## Try it
Which lines in the records below contain the word "seleccionado"? Copy each one out.

------ Available records

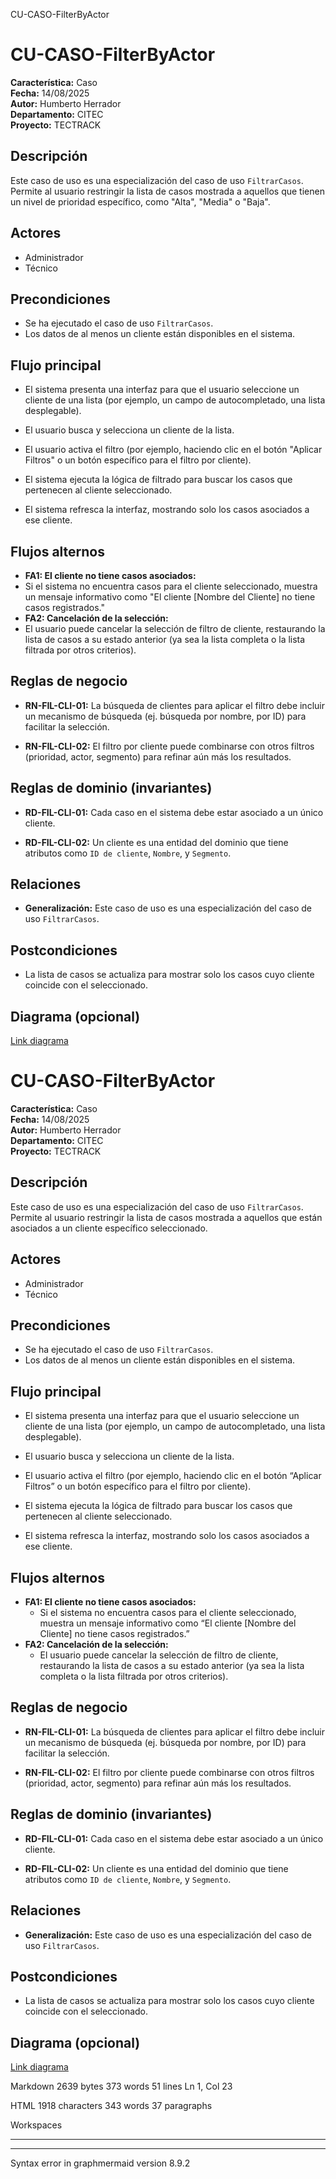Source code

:   
CU-CASO-FilterByActor

# CU-CASO-FilterByActor  
  

**Característica:** Caso   
**Fecha:** 14/08/2025  
**Autor:** Humberto Herrador  
**Departamento:** CITEC  
**Proyecto:** TECTRACK  
  
  

## Descripción  

Este caso de uso es una especialización del caso de uso `FiltrarCasos`. Permite al usuario restringir la lista de casos mostrada a aquellos que tienen un nivel de prioridad específico, como "Alta", "Media" o "Baja".
  

## Actores  

- Administrador  
- Técnico  
  

## Precondiciones  

- Se ha ejecutado el caso de uso `FiltrarCasos`.  
-   Los datos de al menos un cliente están disponibles en el sistema.  
  

## Flujo principal  

-   El sistema presenta una interfaz para que el usuario seleccione un cliente de una lista (por ejemplo, un campo de autocompletado, una lista desplegable).  
-   El usuario busca y selecciona un cliente de la lista.  
-   El usuario activa el filtro (por ejemplo, haciendo clic en el botón "Aplicar Filtros" o un botón específico para el filtro por cliente).  
-   El sistema ejecuta la lógica de filtrado para buscar los casos que pertenecen al cliente seleccionado.  
    
-   El sistema refresca la interfaz, mostrando solo los casos asociados a ese cliente.  
  

## Flujos alternos  

-  **FA1: El cliente no tiene casos asociados:**  
 -  Si el sistema no encuentra casos para el cliente seleccionado, muestra un mensaje informativo como "El cliente [Nombre del Cliente] no tiene casos registrados."  
-  **FA2: Cancelación de la selección:**  
 -  El usuario puede cancelar la selección de filtro de cliente, restaurando la lista de casos a su estado anterior (ya sea la lista completa o la lista filtrada por otros criterios).  
  

## Reglas de negocio  

-  **RN-FIL-CLI-01:** La búsqueda de clientes para aplicar el filtro debe incluir un mecanismo de búsqueda (ej. búsqueda por nombre, por ID) para facilitar la selección.  
    
-  **RN-FIL-CLI-02:** El filtro por cliente puede combinarse con otros filtros (prioridad, actor, segmento) para refinar aún más los resultados.  

## Reglas de dominio (invariantes)  

-  **RD-FIL-CLI-01:** Cada caso en el sistema debe estar asociado a un único cliente.  
    
-  **RD-FIL-CLI-02:** Un cliente es una entidad del dominio que tiene atributos como `ID de cliente`, `Nombre`, y `Segmento`.  
  

## Relaciones  

- **Generalización:** Este caso de uso es una especialización del caso de uso `FiltrarCasos`.  
  

## Postcondiciones  

- La lista de casos se actualiza para mostrar solo los casos cuyo cliente coincide con el seleccionado.  
  

## Diagrama (opcional)  

[Link diagrama](https://app.diagrams.net/#Hgrupotecun-citec-wbeto/portal-tectrack-vite/use-case-diagram/docs/casos-uso/caso/CU-CASO-ViewCases.drawio#%7B%22pageId%22:%2258KHKjolmZH9Jl-Zs60m%22%7D)  

# CU-CASO-FilterByActor

**Característica:**  Caso  
**Fecha:**  14/08/2025  
**Autor:**  Humberto Herrador  
**Departamento:**  CITEC  
**Proyecto:**  TECTRACK

## Descripción

Este caso de uso es una especialización del caso de uso  `FiltrarCasos`. Permite al usuario restringir la lista de casos mostrada a aquellos que están asociados a un cliente específico seleccionado.

## Actores

-   Administrador
-   Técnico

## Precondiciones

-   Se ha ejecutado el caso de uso  `FiltrarCasos`.
-   Los datos de al menos un cliente están disponibles en el sistema.

## Flujo principal

-   El sistema presenta una interfaz para que el usuario seleccione un cliente de una lista (por ejemplo, un campo de autocompletado, una lista desplegable).
    
-   El usuario busca y selecciona un cliente de la lista.
    
-   El usuario activa el filtro (por ejemplo, haciendo clic en el botón “Aplicar Filtros” o un botón específico para el filtro por cliente).
    
-   El sistema ejecuta la lógica de filtrado para buscar los casos que pertenecen al cliente seleccionado.
    
-   El sistema refresca la interfaz, mostrando solo los casos asociados a ese cliente.
    

## Flujos alternos

-   **FA1: El cliente no tiene casos asociados:**
    -   Si el sistema no encuentra casos para el cliente seleccionado, muestra un mensaje informativo como “El cliente [Nombre del Cliente] no tiene casos registrados.”
-   **FA2: Cancelación de la selección:**
    -   El usuario puede cancelar la selección de filtro de cliente, restaurando la lista de casos a su estado anterior (ya sea la lista completa o la lista filtrada por otros criterios).

## Reglas de negocio

-   **RN-FIL-CLI-01:**  La búsqueda de clientes para aplicar el filtro debe incluir un mecanismo de búsqueda (ej. búsqueda por nombre, por ID) para facilitar la selección.
    
-   **RN-FIL-CLI-02:**  El filtro por cliente puede combinarse con otros filtros (prioridad, actor, segmento) para refinar aún más los resultados.
    

## Reglas de dominio (invariantes)

-   **RD-FIL-CLI-01:**  Cada caso en el sistema debe estar asociado a un único cliente.
    
-   **RD-FIL-CLI-02:**  Un cliente es una entidad del dominio que tiene atributos como  `ID de cliente`,  `Nombre`, y  `Segmento`.
    

## Relaciones

-   **Generalización:**  Este caso de uso es una especialización del caso de uso  `FiltrarCasos`.

## Postcondiciones

-   La lista de casos se actualiza para mostrar solo los casos cuyo cliente coincide con el seleccionado.

## Diagrama (opcional)

[Link diagrama](https://app.diagrams.net/#Hgrupotecun-citec-wbeto/portal-tectrack-vite/use-case-diagram/docs/casos-uso/caso/CU-CASO-ViewCases.drawio#%7B%22pageId%22:%2258KHKjolmZH9Jl-Zs60m%22%7D)

Markdown 2639  bytes 373  words 51  lines Ln 1, Col 23

HTML 1918  characters 343  words 37  paragraphs

Workspaces

----------

----------

Syntax error in graphmermaid version 8.9.2
<!--stackedit_data:
eyJoaXN0b3J5IjpbMTAyNjYxMjE3MSwxODQxODc3MzEzXX0=
-->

------------

## Result of this exercise
-   El sistema ejecuta la lógica de filtrado para buscar los casos que pertenecen al cliente seleccionado.  
 -  Si el sistema no encuentra casos para el cliente seleccionado, muestra un mensaje informativo como "El cliente [Nombre del Cliente] no tiene casos registrados."  
- La lista de casos se actualiza para mostrar solo los casos cuyo cliente coincide con el seleccionado.  
Este caso de uso es una especialización del caso de uso  `FiltrarCasos`. Permite al usuario restringir la lista de casos mostrada a aquellos que están asociados a un cliente específico seleccionado.
-   El sistema ejecuta la lógica de filtrado para buscar los casos que pertenecen al cliente seleccionado.
    -   Si el sistema no encuentra casos para el cliente seleccionado, muestra un mensaje informativo como “El cliente [Nombre del Cliente] no tiene casos registrados.”
-   La lista de casos se actualiza para mostrar solo los casos cuyo cliente coincide con el seleccionado.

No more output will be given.